Everything from the line containing "can be read" through the line containing "Path to a valid Python file with a" should be repeated exactly, and nothing else from the data.

____________________

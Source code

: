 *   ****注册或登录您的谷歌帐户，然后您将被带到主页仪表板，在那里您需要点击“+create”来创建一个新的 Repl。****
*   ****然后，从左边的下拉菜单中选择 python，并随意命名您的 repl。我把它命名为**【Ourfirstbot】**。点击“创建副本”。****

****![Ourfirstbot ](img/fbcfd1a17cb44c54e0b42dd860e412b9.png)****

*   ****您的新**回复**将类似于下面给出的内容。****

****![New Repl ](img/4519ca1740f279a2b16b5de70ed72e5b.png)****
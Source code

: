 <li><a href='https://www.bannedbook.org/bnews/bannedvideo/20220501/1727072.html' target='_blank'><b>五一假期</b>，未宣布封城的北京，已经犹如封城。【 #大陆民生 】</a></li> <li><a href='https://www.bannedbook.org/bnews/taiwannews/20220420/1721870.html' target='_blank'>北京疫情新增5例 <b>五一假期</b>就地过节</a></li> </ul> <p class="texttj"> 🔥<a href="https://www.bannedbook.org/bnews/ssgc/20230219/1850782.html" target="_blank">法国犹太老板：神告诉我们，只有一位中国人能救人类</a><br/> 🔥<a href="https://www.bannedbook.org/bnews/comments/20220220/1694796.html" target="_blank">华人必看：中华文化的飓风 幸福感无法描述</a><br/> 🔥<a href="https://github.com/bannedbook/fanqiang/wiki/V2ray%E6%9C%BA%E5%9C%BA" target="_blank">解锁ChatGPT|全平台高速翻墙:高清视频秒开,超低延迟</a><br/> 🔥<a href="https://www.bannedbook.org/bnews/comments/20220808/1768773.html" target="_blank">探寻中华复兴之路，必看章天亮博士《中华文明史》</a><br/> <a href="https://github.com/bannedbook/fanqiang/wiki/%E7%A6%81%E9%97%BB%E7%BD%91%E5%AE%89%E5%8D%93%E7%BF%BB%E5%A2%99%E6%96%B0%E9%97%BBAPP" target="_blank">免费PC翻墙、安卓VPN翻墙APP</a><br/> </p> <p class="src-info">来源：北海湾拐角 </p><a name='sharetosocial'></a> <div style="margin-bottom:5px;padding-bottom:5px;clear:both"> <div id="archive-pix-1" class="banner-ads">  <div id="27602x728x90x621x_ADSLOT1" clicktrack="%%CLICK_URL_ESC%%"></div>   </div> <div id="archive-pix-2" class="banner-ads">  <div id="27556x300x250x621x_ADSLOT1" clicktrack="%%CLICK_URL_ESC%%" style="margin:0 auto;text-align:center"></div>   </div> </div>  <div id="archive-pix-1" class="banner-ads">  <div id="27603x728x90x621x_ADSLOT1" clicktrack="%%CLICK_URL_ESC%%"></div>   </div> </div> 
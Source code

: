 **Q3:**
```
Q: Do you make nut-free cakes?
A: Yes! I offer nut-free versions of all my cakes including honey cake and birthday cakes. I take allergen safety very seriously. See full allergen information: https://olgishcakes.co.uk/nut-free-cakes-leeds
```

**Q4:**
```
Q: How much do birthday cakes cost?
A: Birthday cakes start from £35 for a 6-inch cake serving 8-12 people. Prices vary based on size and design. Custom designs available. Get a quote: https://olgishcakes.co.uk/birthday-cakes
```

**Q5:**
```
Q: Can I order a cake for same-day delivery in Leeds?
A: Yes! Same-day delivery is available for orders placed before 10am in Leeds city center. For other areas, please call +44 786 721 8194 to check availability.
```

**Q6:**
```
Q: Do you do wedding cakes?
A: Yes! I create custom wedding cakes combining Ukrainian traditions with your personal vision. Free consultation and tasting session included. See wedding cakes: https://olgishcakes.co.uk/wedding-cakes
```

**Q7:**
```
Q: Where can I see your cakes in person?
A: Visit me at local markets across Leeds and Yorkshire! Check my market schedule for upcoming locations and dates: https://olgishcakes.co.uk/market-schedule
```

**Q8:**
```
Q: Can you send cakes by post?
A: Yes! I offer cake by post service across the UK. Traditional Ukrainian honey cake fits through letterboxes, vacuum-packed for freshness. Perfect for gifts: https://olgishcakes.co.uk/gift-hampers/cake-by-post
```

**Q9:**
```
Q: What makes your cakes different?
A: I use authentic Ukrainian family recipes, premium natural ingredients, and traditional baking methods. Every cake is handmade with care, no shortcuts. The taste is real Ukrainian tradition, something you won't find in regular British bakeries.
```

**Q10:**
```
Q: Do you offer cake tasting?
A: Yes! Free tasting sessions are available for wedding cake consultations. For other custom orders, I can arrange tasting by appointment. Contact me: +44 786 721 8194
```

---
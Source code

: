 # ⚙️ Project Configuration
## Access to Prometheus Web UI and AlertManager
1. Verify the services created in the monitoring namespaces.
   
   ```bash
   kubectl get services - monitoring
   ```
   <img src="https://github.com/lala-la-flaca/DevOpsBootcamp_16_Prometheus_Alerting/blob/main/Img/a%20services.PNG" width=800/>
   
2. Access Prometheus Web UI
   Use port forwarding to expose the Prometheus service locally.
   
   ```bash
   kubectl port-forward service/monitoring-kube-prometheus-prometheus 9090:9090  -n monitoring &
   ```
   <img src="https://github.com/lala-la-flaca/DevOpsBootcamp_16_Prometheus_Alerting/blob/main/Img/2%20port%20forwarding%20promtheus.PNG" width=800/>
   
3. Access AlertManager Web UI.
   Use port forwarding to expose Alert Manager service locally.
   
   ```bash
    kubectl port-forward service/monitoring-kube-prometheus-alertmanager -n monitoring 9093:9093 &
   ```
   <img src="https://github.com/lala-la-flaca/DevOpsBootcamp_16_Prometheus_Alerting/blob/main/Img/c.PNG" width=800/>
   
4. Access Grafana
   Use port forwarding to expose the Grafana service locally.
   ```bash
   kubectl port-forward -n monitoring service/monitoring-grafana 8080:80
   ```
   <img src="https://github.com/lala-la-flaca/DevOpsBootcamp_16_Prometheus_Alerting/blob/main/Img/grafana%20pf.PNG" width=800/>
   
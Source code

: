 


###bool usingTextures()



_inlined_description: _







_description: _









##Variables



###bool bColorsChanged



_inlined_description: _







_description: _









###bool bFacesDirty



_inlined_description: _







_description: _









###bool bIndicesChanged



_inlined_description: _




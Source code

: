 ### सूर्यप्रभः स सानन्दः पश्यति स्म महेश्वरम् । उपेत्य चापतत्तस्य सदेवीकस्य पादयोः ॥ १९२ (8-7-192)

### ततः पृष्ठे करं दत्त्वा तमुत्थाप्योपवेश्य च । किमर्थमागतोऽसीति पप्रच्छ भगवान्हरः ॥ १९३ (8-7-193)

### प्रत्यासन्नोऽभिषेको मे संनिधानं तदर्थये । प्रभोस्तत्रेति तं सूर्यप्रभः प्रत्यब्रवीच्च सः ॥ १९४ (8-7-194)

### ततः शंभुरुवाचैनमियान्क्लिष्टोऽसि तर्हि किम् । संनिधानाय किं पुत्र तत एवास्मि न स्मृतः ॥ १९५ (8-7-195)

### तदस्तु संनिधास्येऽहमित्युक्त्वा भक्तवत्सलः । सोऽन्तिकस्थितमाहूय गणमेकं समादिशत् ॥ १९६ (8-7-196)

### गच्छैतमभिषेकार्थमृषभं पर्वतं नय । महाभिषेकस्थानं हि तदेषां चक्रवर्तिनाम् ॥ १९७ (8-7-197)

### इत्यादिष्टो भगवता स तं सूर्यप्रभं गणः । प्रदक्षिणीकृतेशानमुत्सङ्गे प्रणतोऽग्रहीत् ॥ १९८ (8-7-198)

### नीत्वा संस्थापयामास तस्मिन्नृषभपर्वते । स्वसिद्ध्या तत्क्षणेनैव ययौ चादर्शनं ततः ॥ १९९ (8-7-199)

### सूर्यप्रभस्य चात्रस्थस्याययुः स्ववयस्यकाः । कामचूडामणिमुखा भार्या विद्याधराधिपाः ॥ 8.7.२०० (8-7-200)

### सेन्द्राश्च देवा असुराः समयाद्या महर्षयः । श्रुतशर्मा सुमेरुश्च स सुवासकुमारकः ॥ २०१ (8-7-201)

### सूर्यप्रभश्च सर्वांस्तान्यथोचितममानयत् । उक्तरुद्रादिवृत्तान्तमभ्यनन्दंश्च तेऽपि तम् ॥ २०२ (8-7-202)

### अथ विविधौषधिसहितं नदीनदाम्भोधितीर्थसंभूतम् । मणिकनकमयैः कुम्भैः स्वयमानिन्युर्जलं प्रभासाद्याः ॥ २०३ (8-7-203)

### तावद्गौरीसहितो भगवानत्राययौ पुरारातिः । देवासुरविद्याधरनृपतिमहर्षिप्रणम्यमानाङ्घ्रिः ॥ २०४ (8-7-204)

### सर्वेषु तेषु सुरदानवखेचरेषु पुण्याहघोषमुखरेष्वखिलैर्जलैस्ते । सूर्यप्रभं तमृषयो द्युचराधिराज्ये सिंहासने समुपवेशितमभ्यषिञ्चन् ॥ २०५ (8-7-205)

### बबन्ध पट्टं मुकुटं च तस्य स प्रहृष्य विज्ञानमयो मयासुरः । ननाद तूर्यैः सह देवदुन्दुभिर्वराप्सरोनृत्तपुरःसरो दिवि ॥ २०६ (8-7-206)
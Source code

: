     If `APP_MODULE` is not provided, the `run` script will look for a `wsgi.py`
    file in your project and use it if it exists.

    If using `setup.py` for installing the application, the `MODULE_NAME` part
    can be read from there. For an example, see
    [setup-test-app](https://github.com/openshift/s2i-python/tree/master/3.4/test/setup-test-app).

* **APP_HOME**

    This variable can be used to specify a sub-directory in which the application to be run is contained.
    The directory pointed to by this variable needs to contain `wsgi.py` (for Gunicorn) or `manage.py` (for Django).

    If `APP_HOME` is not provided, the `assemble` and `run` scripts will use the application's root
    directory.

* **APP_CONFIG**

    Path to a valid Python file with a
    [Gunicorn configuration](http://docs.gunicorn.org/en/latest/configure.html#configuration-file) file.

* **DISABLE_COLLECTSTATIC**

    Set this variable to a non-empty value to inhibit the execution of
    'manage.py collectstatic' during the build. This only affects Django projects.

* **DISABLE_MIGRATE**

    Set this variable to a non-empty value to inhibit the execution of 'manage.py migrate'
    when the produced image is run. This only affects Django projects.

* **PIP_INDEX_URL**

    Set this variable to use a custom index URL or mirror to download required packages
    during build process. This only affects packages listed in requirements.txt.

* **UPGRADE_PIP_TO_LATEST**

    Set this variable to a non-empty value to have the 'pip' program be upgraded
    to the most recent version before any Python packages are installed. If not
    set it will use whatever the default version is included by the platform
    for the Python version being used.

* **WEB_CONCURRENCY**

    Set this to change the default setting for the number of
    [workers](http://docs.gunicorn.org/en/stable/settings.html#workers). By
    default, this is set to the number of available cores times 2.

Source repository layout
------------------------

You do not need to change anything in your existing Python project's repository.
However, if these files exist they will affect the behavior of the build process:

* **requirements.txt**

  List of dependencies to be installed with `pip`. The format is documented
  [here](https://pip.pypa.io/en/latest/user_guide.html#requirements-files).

____________________

# Result:
    can be read from there. For an example, see
    [setup-test-app](https://github.com/openshift/s2i-python/tree/master/3.4/test/setup-test-app).

* **APP_HOME**

    This variable can be used to specify a sub-directory in which the application to be run is contained.
    The directory pointed to by this variable needs to contain `wsgi.py` (for Gunicorn) or `manage.py` (for Django).

    If `APP_HOME` is not provided, the `assemble` and `run` scripts will use the application's root
    directory.

* **APP_CONFIG**

    Path to a valid Python file with a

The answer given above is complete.